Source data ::
*** Begin section ***
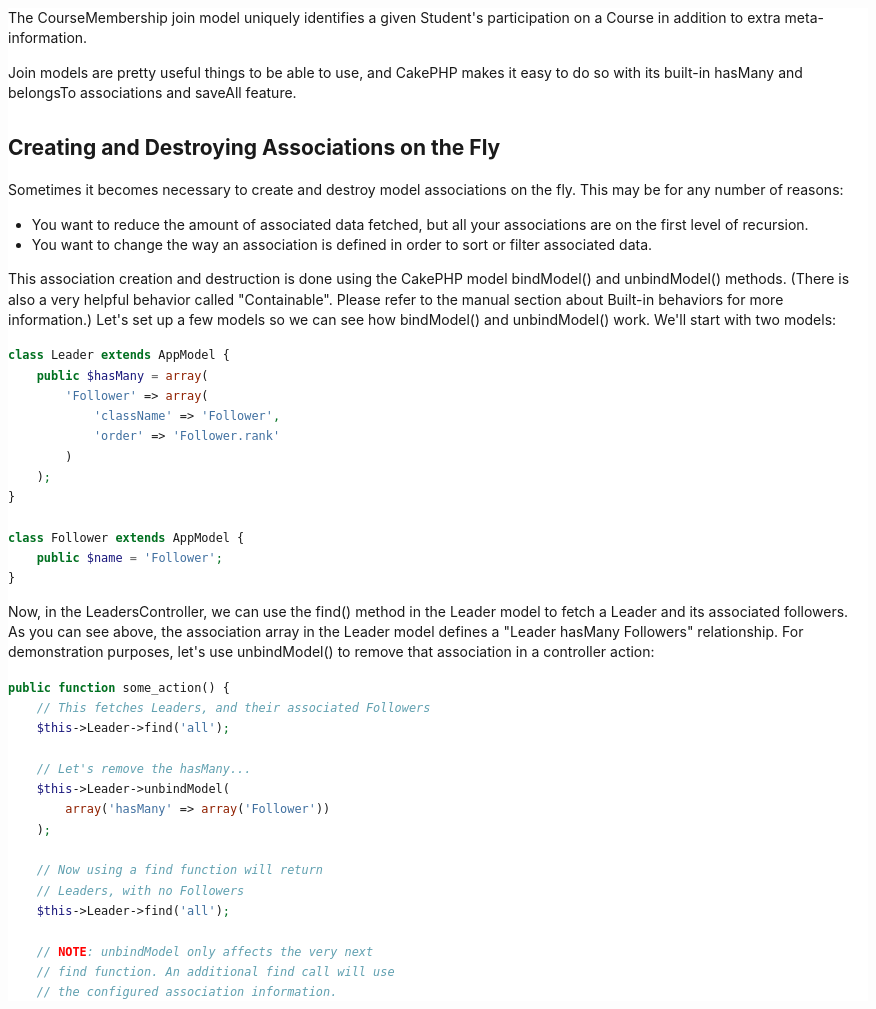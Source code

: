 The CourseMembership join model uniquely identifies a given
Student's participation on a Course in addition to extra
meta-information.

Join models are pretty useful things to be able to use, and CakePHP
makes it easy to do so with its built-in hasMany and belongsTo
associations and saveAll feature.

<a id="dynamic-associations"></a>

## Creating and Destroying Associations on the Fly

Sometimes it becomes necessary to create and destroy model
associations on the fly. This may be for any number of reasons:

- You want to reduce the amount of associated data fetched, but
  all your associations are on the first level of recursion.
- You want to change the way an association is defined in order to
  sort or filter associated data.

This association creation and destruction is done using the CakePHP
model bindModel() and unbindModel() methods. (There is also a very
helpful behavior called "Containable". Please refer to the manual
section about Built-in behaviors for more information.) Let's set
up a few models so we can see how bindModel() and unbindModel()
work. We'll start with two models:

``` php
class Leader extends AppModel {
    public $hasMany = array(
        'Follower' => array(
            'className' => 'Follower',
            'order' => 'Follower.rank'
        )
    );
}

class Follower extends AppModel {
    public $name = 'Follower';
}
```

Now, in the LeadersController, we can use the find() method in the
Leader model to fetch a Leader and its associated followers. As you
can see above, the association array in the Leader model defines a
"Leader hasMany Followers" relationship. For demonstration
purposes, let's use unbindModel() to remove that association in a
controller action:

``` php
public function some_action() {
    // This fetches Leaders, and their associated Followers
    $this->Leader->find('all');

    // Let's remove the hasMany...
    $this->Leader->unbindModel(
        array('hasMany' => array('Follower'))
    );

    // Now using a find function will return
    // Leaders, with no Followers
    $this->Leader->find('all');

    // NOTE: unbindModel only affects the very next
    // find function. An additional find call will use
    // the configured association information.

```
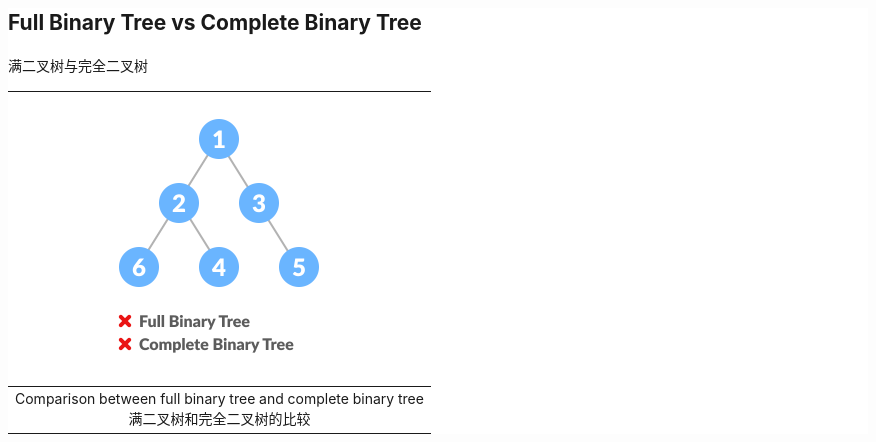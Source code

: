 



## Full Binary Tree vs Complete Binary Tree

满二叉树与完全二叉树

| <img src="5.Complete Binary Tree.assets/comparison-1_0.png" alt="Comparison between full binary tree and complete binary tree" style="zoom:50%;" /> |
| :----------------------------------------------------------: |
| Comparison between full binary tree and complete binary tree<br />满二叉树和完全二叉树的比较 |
*** End section ***
PROBLEM DESCRIPTION :: Pull out all lines from the entries above that include the word "will".

ANSWER BELOW ::
    // Now using a find function will return
    // find function. An additional find call will use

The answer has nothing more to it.